«Pero de repente la alarma se hizo mas notable, y el Mártes Santo en la tarde se dió la órden por la Audiencia gobernadora de suspender todas las ceremonias del Juéves Santo.
«Vivia aún mi amo Don Juan Luis de Rivera, y el Mártes Santo en la noche quiso pasar al palacio á ver al Oidor decano para ponerse de acuerdo con él, respecto á ciertas medidas que habia que tomar.
«Mi ama Doña Beatriz se resistia á que saliera, y al fin condescendió con la condicion de que yo, que era para ella el de mas confianza, lo acompañara; consintió mi amo, y nos dirigimos á palacio.
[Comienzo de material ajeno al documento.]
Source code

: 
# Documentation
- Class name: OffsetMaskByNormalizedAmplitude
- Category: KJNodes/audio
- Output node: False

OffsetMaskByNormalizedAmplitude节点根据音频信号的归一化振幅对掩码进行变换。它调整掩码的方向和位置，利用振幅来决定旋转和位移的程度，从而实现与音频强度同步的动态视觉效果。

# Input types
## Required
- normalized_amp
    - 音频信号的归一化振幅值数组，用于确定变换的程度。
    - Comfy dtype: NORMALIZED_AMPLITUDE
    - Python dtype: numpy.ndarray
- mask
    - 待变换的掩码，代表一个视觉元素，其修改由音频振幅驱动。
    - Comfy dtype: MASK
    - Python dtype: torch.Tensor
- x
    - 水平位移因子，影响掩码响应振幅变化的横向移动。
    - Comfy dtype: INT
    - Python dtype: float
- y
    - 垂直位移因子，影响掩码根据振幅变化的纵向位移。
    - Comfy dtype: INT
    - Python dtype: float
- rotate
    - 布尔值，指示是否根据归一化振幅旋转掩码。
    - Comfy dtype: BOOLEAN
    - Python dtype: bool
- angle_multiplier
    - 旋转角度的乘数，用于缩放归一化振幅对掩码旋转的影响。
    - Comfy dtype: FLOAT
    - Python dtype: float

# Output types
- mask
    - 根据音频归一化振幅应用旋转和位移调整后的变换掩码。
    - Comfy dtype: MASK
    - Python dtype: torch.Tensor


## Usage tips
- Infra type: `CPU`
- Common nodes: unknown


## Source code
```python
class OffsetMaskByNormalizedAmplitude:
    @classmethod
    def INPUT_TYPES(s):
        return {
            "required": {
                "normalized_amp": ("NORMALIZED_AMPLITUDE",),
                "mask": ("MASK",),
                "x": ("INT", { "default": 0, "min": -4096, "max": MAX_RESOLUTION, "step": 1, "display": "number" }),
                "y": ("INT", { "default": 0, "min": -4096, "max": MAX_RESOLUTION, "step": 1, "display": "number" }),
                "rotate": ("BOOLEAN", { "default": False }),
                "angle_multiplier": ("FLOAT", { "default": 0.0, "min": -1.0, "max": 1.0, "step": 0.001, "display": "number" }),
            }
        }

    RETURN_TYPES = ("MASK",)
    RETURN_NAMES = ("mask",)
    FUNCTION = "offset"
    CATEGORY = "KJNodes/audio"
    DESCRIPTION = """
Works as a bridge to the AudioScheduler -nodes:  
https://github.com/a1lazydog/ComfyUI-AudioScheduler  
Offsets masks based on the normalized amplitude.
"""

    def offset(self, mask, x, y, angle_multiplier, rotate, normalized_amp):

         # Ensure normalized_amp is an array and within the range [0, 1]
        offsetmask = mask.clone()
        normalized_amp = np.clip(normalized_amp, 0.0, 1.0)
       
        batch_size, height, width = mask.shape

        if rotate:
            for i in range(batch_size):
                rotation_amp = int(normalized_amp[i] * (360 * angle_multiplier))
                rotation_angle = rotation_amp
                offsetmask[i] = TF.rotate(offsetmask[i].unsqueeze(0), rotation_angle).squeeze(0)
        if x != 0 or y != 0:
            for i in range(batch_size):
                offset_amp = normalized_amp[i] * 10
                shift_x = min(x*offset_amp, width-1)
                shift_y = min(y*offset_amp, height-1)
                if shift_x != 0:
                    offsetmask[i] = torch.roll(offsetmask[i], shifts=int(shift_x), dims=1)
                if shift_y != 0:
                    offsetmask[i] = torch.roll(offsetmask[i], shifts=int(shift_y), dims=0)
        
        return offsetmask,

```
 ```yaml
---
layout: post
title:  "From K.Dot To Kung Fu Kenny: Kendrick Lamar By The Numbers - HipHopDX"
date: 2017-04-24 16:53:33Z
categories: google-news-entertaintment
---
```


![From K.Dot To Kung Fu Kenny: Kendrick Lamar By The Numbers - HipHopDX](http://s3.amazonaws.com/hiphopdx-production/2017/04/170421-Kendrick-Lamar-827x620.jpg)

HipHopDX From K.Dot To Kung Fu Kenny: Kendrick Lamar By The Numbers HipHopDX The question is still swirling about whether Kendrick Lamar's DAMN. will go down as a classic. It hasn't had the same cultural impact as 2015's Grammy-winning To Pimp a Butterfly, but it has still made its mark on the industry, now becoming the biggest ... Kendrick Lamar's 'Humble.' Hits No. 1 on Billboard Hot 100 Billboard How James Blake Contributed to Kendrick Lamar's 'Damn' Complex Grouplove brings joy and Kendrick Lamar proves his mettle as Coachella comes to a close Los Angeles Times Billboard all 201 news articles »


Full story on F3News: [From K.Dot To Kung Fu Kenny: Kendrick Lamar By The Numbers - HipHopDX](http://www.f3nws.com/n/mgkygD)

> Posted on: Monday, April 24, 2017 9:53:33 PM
«Como Don Juan Luis de Rivera era persona de tan alta importancia, llegó sin dificultad hasta la cámara en que habitaba el señor Otalora, que era el Oidor decano, y yo quedé en una de las antesalas esperándolo.
«Hacia media hora que allí estaba, cuando llegó un hombre lujosamente vestido, y dirigiéndose á uno de los criados, le dijo en voz alta:
—«Hacedme favor de pasar recado al señor Oidor, que Don Cárlos de Arellano, alcalde mayor de Xochimilco, desea hablarle para un negocio muy urgente del servicio de Su Magestad.
«El criado entró el recado y el hombre quedó esperando, y paseándose con grandes muestras de impaciencia.
«Poco despues salió el Oidor, habló cortesmente á Don Cárlos, y lo llevó á un aposento inmediato.
«Conversaron allí largo rato y luego salió demudado el Oidor: se despidió de Arellano y volvió á meterse á su cámara.
«Desde este momento comenzaron en el palacio un movimiento y una agitacion estrañas: entraban y salian gentes de justicia, y alabarderos, y personas principales llamadas por el Oidor á palacio; yo comencé á entrar en sospechas.